Requirement:
Please tell how many of the lines below contain "city", using only a number.

Task input:

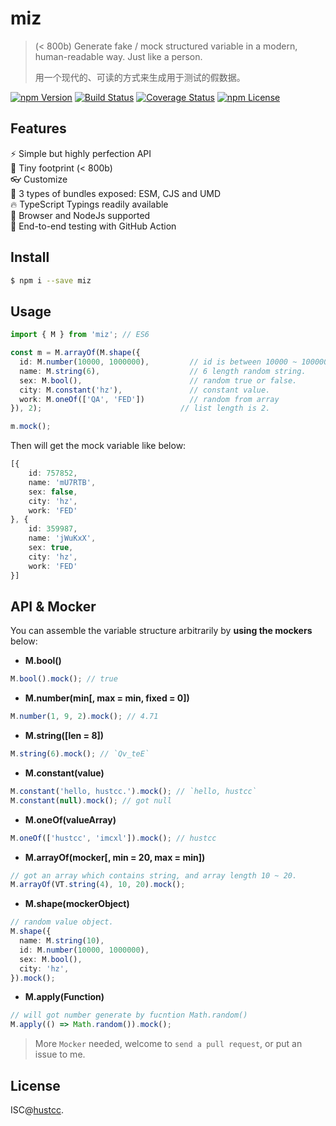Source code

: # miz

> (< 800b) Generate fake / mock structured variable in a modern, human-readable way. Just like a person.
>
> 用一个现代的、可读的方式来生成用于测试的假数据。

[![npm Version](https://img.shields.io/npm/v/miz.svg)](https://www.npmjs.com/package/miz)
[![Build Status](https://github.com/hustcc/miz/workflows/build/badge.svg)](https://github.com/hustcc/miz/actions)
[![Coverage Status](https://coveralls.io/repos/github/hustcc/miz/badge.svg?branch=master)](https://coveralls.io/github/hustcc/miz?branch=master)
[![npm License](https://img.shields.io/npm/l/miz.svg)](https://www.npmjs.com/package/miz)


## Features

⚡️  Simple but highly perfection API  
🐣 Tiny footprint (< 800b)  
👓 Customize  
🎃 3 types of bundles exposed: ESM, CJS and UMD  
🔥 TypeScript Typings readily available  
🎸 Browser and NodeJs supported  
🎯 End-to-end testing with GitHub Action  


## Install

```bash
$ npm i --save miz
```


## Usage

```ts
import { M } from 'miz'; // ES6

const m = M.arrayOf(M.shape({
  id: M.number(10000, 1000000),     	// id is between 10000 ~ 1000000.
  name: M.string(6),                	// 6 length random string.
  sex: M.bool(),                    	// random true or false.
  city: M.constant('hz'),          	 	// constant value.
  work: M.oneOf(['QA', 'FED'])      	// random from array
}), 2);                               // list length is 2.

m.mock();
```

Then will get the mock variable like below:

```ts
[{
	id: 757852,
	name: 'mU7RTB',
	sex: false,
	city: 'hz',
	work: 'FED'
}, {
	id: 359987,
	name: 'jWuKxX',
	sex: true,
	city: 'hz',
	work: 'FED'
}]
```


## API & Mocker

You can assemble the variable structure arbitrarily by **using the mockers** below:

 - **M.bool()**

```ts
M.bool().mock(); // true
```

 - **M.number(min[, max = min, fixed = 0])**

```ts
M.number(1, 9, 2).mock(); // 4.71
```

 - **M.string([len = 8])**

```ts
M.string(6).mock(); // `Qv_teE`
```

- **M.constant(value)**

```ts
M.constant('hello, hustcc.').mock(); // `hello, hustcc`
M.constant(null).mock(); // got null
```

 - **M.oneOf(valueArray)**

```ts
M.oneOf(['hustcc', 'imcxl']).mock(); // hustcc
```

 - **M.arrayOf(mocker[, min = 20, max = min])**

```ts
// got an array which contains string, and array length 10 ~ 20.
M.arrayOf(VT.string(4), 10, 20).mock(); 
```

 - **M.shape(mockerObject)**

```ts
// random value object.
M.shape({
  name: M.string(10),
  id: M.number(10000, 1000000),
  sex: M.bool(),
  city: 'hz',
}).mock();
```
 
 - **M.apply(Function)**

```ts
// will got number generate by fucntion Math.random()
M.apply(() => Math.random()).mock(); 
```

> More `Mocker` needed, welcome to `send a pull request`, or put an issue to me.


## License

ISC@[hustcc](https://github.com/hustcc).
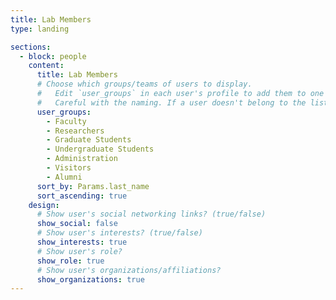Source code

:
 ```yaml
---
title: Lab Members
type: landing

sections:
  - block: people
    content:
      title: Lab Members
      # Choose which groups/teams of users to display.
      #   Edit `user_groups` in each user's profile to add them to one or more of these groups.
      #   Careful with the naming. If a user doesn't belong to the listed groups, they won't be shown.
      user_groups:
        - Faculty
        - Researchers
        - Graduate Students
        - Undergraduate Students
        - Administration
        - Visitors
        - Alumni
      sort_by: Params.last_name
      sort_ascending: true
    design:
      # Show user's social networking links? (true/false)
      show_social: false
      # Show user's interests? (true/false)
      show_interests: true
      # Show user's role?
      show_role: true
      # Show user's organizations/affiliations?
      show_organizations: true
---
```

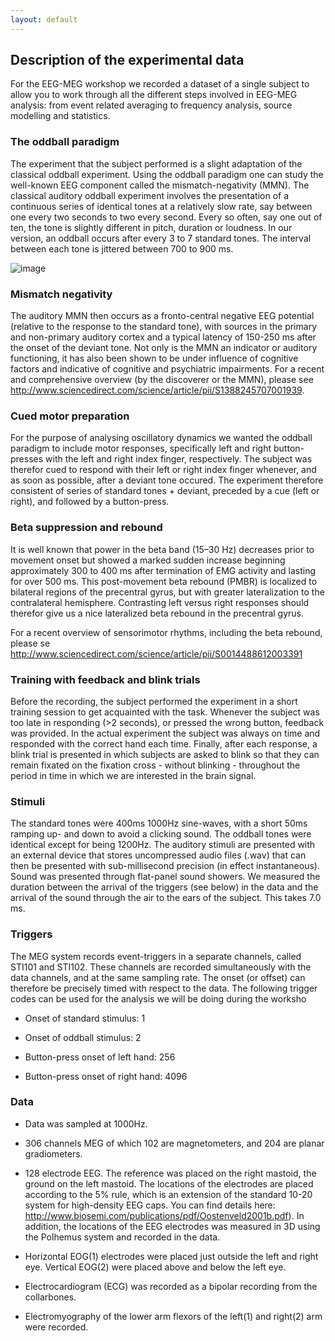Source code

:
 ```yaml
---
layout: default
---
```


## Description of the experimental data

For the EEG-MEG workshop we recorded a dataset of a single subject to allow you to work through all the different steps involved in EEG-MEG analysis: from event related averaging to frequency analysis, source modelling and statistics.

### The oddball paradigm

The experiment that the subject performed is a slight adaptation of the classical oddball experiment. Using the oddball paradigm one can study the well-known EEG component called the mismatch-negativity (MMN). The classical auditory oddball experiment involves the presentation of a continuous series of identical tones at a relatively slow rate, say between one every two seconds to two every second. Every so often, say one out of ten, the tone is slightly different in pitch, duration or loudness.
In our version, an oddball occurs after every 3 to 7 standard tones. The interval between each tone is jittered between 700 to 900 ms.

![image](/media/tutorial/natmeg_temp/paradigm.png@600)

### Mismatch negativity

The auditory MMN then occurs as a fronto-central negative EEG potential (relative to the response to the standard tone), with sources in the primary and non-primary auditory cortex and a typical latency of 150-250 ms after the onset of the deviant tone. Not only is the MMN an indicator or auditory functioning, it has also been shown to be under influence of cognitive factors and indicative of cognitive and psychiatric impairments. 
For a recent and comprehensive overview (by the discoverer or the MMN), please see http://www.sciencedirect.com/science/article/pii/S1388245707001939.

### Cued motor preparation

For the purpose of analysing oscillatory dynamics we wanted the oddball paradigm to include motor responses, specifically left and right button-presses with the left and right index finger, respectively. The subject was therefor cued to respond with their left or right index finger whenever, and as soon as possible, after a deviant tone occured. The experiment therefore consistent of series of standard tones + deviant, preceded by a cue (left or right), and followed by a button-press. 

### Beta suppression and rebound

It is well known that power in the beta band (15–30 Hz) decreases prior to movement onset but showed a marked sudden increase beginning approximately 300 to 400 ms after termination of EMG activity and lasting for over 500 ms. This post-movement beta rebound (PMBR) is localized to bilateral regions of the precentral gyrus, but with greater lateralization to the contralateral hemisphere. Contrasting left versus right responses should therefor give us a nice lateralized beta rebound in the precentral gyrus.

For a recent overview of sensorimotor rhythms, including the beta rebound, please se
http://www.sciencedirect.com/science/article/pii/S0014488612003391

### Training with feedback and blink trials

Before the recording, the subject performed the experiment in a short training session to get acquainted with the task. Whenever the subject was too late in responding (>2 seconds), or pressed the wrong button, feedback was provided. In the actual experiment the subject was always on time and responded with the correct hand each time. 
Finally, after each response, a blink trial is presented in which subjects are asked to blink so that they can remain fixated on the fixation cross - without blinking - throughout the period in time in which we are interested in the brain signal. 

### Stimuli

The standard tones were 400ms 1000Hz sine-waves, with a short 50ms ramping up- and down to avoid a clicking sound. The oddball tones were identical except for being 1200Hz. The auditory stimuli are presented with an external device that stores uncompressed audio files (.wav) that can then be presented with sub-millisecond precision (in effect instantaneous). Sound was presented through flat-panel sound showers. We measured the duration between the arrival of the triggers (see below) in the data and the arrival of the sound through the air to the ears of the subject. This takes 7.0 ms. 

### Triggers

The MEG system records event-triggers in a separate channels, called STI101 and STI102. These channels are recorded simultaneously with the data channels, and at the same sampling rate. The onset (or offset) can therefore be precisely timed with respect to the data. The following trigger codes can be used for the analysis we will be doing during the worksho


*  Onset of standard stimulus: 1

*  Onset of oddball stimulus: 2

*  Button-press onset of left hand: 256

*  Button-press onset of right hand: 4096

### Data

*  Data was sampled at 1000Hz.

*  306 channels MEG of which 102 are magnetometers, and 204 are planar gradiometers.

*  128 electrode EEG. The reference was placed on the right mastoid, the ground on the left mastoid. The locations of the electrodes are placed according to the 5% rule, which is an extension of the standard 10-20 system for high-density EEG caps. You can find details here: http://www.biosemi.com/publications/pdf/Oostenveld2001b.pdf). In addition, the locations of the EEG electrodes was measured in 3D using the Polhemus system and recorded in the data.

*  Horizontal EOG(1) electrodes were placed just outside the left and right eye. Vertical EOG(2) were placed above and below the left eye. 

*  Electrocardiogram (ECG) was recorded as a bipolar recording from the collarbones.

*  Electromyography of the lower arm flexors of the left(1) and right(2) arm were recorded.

Answer to this task:
4